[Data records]
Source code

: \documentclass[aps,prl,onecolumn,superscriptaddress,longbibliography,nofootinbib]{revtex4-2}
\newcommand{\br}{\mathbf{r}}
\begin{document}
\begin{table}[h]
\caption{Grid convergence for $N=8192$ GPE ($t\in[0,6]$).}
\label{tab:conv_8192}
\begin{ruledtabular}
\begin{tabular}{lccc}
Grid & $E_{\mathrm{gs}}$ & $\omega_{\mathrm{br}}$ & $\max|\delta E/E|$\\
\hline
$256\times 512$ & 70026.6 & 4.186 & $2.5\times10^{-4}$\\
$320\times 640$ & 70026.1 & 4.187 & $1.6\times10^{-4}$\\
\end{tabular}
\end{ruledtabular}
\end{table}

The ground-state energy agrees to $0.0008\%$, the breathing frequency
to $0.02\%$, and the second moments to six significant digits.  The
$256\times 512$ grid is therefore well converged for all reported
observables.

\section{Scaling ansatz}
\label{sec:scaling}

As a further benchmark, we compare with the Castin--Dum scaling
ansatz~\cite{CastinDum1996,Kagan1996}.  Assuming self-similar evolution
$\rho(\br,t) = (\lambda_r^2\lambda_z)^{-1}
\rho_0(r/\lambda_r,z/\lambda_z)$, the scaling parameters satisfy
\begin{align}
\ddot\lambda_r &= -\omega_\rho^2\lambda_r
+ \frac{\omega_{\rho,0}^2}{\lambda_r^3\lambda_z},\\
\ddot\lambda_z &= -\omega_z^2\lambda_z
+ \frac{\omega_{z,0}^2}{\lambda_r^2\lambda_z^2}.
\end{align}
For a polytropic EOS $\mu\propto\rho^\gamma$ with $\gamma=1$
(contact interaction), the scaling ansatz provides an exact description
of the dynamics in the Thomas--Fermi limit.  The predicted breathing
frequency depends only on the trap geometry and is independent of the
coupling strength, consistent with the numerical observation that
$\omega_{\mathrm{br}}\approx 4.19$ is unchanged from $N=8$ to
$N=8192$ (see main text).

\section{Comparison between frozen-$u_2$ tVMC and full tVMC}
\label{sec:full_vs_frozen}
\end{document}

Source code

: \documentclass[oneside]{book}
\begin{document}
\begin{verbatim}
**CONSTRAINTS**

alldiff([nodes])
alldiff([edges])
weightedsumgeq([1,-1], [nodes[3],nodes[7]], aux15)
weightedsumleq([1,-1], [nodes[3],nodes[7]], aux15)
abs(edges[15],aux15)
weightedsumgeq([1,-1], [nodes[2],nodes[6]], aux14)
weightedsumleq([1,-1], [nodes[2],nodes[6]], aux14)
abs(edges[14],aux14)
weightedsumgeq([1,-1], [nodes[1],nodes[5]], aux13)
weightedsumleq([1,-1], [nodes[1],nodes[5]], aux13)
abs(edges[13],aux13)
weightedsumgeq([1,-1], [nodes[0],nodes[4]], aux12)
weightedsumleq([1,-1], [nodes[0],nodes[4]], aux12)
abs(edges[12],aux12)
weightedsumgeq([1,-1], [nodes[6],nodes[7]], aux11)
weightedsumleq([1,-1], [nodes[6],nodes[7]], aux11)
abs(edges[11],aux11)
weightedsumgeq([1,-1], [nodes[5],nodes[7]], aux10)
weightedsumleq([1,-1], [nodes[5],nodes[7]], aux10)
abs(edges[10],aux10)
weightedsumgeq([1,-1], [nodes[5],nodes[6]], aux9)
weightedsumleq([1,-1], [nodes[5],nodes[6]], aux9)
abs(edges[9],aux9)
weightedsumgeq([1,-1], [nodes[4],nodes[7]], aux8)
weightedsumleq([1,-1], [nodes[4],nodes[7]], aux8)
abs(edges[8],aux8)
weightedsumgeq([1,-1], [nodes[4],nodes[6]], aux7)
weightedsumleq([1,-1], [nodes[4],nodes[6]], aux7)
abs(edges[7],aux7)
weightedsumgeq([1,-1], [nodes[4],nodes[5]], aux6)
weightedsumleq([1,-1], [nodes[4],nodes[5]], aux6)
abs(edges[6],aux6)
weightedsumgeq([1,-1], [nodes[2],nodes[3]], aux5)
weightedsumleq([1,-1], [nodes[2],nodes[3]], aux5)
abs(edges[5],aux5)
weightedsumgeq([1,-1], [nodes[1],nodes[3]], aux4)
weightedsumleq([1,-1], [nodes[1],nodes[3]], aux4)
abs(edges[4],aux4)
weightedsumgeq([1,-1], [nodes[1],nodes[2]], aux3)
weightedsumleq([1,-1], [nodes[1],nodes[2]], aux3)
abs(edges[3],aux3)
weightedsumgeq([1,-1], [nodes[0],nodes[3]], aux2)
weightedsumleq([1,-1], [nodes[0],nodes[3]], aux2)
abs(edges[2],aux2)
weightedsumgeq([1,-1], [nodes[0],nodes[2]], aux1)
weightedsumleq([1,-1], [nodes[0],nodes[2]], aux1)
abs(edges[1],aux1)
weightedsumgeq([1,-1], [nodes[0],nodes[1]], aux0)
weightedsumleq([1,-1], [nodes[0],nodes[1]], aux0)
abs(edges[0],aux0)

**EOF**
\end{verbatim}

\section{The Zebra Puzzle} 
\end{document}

Task statement: When a line above contains the string "with", copy that line.

Solution to the exercise:
As a further benchmark, we compare with the Castin--Dum scaling
For a polytropic EOS $\mu\propto\rho^\gamma$ with $\gamma=1$
coupling strength, consistent with the numerical observation that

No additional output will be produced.